## PROBLEM DESCRIPTION
Which lines of the listing below contain the word "flox"? Return them.

## DATA RECORDS
************

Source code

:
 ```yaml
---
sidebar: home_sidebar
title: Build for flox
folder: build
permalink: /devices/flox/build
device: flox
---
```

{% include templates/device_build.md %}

************

## RESPONSE BELOW
title: Build for flox
permalink: /devices/flox/build
device: flox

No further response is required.